Exhorting its members to shift to digital format for business, industry chamber Assocham on Friday said the demonetisation drive would not only check the menace of black money and corruption but would also bring a large part of the informal economy into the organised sector.
"The digital transactions through banking, para-banking and non-banking channels leave a trail that would be the biggest hurdle for those unscrupulous sections in public life and bureaucracy which resort to rent-seeking that ultimately falls on common citizens," Assocham President Sunil Kanoria said in a statement here.
"A slew of incentives announced by Finance Minister Arun Jaitley on digital payments at essential services and public utilities, coupled with a simultaneous policy level push being devised by a high level committee of Chief Ministers, top policy makers and bankers would take India straight into the next level of digital economy.
"Such a leap-frogging would be unprecedented anywhere in the world and would place the Indian economy at par with some of the developed nations in terms of smooth commercial transactions," he said.
"We would reach out to our members, particularly in the MSME segments to shift towards digital formats of businesses," he added.
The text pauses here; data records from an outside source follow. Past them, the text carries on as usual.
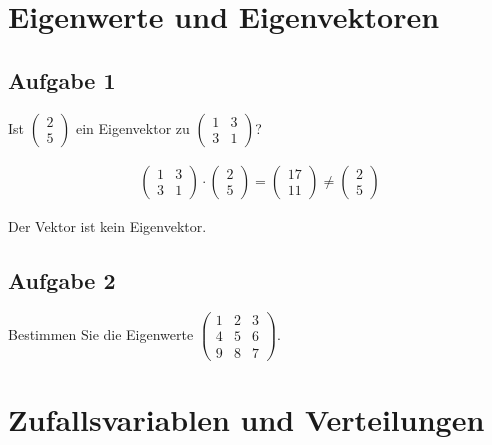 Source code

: \section{Eigenwerte und Eigenvektoren}

\subsection{Aufgabe 1}

Ist $\begin{pmatrix}
        2 \\5
    \end{pmatrix}$ ein Eigenvektor zu $\begin{pmatrix}
        1 & 3 \\ 3 & 1
    \end{pmatrix}$?

\begin{align*}
    \begin{pmatrix}
        1 & 3 \\ 3 & 1
    \end{pmatrix} \cdot \begin{pmatrix}
                            2 \\ 5
                        \end{pmatrix} = \begin{pmatrix}
                                            17 \\ 11
                                        \end{pmatrix} \neq \begin{pmatrix}
                                                               2 \\ 5
                                                           \end{pmatrix}
\end{align*}

Der Vektor ist kein Eigenvektor.

\subsection{Aufgabe 2}

Bestimmen Sie die Eigenwerte $\begin{pmatrix}
        1 & 2 & 3 \\
        4 & 5 & 6 \\
        9 & 8 & 7
    \end{pmatrix}$.

\section{Zufallsvariablen und Verteilungen}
Kanoria urged the public sector banks to upgrade and launch more and more user-friendly applications which can be cost effective.
West Bengal Finance Minister Amit Mitra had however said on Thursday that Prime Minister Narendra Modi's vision of making India a cashless economy is "impractical" because the mass of population was unequipped and mostly not digital savvy.
"How can an unprepared population move towards a digital economy. Only 17 per cent population in India have intelligent phones," Mitra told a TV news channel citing surveys.
"There are 21,000 unorganised mandis in the country where cash is the mode of transaction. There are 383 lakh unorganised units in the country...does the Prime Minister live in the real world?" he asked.